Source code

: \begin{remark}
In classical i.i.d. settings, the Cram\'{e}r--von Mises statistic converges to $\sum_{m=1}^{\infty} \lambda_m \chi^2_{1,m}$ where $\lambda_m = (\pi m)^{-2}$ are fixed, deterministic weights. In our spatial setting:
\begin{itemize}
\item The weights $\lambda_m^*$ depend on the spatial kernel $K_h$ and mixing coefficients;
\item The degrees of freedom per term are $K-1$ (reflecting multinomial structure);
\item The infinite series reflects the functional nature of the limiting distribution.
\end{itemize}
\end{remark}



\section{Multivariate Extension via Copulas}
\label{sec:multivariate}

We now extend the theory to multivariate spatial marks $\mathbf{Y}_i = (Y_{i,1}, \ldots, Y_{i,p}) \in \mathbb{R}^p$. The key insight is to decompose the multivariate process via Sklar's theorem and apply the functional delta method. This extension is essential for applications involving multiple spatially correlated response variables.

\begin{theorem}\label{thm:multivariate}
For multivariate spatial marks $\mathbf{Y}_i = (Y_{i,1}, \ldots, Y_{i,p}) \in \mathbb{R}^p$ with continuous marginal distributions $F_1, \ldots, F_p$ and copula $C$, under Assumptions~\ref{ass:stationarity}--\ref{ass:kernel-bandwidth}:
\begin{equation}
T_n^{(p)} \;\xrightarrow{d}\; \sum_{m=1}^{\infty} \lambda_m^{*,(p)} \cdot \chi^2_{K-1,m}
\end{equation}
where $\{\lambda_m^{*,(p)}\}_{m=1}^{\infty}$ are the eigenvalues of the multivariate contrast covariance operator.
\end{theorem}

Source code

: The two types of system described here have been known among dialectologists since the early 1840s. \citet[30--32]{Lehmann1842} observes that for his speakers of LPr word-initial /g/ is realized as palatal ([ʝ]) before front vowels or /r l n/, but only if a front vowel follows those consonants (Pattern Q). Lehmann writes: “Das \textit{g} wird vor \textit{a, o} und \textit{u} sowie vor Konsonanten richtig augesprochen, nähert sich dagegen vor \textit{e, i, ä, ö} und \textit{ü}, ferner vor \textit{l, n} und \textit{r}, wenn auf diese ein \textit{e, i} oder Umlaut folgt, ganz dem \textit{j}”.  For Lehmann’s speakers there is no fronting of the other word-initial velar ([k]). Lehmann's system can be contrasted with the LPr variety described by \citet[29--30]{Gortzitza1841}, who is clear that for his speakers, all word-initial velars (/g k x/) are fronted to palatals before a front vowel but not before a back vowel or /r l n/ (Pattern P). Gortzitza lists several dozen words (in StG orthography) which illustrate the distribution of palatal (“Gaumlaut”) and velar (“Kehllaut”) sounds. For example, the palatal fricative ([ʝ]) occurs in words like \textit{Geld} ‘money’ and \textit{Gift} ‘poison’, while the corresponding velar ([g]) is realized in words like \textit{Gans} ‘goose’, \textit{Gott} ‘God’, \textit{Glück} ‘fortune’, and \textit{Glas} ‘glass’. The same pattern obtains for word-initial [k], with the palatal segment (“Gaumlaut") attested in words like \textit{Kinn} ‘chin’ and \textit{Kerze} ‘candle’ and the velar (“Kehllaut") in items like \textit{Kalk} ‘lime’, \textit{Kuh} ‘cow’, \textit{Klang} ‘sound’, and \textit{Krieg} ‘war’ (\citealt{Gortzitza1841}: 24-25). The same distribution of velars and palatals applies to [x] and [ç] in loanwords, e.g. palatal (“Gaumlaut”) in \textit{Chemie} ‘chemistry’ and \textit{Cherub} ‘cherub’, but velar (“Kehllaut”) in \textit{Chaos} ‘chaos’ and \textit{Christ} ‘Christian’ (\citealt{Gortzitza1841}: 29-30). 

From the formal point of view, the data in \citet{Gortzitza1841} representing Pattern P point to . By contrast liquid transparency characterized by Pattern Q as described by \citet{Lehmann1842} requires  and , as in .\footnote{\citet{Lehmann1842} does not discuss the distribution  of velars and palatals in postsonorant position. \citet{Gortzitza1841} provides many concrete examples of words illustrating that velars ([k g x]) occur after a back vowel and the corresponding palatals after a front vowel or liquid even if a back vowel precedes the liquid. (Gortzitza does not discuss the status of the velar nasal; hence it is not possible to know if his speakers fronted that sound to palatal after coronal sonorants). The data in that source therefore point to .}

________________

Work request:
Exactly as they appear, copy the lines of the listing above from the first through the one that contains "(reflecting multinomial structure);", and nothing more.

Task answer:
Source code

: \begin{remark}
In classical i.i.d. settings, the Cram\'{e}r--von Mises statistic converges to $\sum_{m=1}^{\infty} \lambda_m \chi^2_{1,m}$ where $\lambda_m = (\pi m)^{-2}$ are fixed, deterministic weights. In our spatial setting:
\begin{itemize}
\item The weights $\lambda_m^*$ depend on the spatial kernel $K_h$ and mixing coefficients;
\item The degrees of freedom per term are $K-1$ (reflecting multinomial structure);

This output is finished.